The first way is to look at how many cards your opponent played from a certain house on the previous turn. If your opponent just played 3 shadow cards the chances of them having 3 more shadows cards in hand are slim, so provided they don’t have a massive board, calling shadows is smart.

The second way is to call a house that is less likely to be able to deal with the current board situation. If you’re up to 7 aember, calling Untamed may stop your opponent from getting you off check, as Untamed lacks aember control.

Lastly, and to the topic of this article, you can count how many cards they have of each house in their discard pile and in play, and glean from that what the likely hand distribution is. Taking into account the first way as well f course play a role. But let’s say you’ve seen (play plus discard) 8 Logos cards, 7 Brobnar cards and 3 Shadows cards. Suddenly the fact they played 3 Shadows cards the previous turn doesn’t mean they have 0-1 Shadows cards in their hand, they could very easily have 2-3, or maybe even 4 if they held a card back.

Hand split

The good people of the Bouncing Deathquark podcast have argued that playing hand plus board is most likely the correct play on most days. You often find yourself in situations where you must deal with a threat, and therefore have to pick a lower hand plus board.

Sometimes, however, it is better to play a lower hand plus board just because of the house distribution in your draw pile. For example, you may have 3 Shadows cards in hand, and 3 Brobnar cards. Plus you have 1 shadow creatures on the board, and it’s value is just reaping. If you’ve already seen 10 Brobnar cards, but only the 5 Sahdows cards and maybe 5 Logos cards then the chances of you drawing more Brobnar cards are slim. If you choose to play your Shadows hand, you’re most likely going to draw some mix of Logos/Shadows, making your next turn either another Shadows turn, or a mediocre Brobnar turn. However, if you play your Brobnar this turn, then the following turn you’re likely going to be able to play 4-5 Shadows cards, which is going to be significantly more efficient.

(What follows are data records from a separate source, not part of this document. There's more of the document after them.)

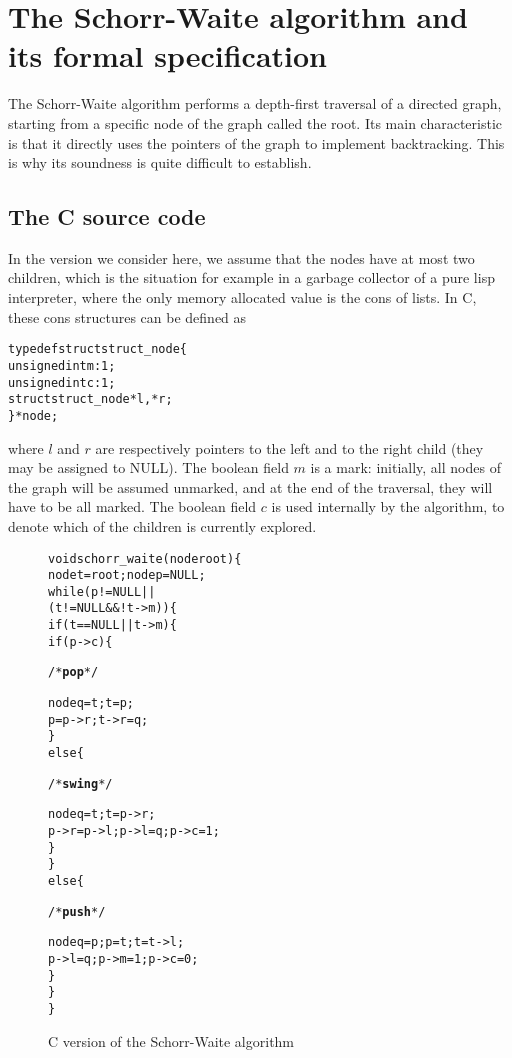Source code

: 
\section{The Schorr-Waite algorithm and its formal specification}
\label{sec:algo}

The Schorr-Waite algorithm performs a depth-first traversal of a
directed graph, starting from a specific node of the graph called the
root. Its main characteristic is that it directly uses the pointers of
the graph to implement backtracking. This is why its soundness is
quite difficult to establish. 

\subsection{The C source code}

In the version we consider here, we assume that the nodes have
at most two children, which is the situation for example in a garbage
collector of a pure lisp interpreter, where the only memory allocated
value is the \textsf{cons} of lists. In C, these \textsf{cons}
structures can be defined as
\begin{alltt}
typedef struct struct_node \{
  unsigned int m :1;
  unsigned int c :1;
  struct struct_node *l, *r;
\} * node;
\end{alltt}
where $l$ and $r$ are respectively pointers to the left and to the
right child (they may be assigned to NULL). The boolean field $m$ is a
mark: initially, all nodes of the graph will be assumed unmarked, and
at the end of the traversal, they will have to be all marked. The
boolean field $c$ is used internally by the algorithm, to denote which
of the children is currently explored.
 
\begin{figure}[b]
\begin{alltt}
void schorr_waite(node root) \{
  node t = root; node p = NULL;
  while (p != NULL || 
        (t != NULL && ! t->m)) \{
    if (t == NULL || t->m) \{
      if (p->c) \{ \begin{slshape}/* \textbf{pop} */\end{slshape}
        node q = t; t = p; 
        p = p->r; t->r = q;
      \} 
      else \{ \begin{slshape}/* \textbf{swing} */\end{slshape}
        node q = t; t = p->r; 
        p->r = p->l; p->l = q; p->c = 1;
      \}
    \} 
    else \{ \begin{slshape}/* \textbf{push} */ \end{slshape}
      node q = p; p = t; t = t->l; 
      p->l = q; p->m = 1; p->c = 0;
    \}
  \}
\}
\end{alltt}
\caption{C version of the Schorr-Waite algorithm}
\label{fig:code}
\end{figure}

This choice can also come up with even hand splits like 3/3 or 2/2/2 with no board, making the right choice based on which house you’re most likely to draw may win you games.

Predicting the future

Most players know that if their opponent just played 3-4 cards from a house they are not likely to play that house again very soon, unless they have a strong board in that house. But sometimes you can also tell which house they are going to play. This is particularly true later in the game, as the more cards there are in the discard pile, the more information you have.

If you count cards you’ve seen in each house, it is completely possible to be able to discern which house they have the most of in hand, and then based on the house, predict what kind of play they are likely to make.

The discard pile is a treasure trove of information, use it. Worse case, your opponent may think you have graveyard recursion in your hand when you don’t, and it may make them make a bad choice as they play around a card you don’t have.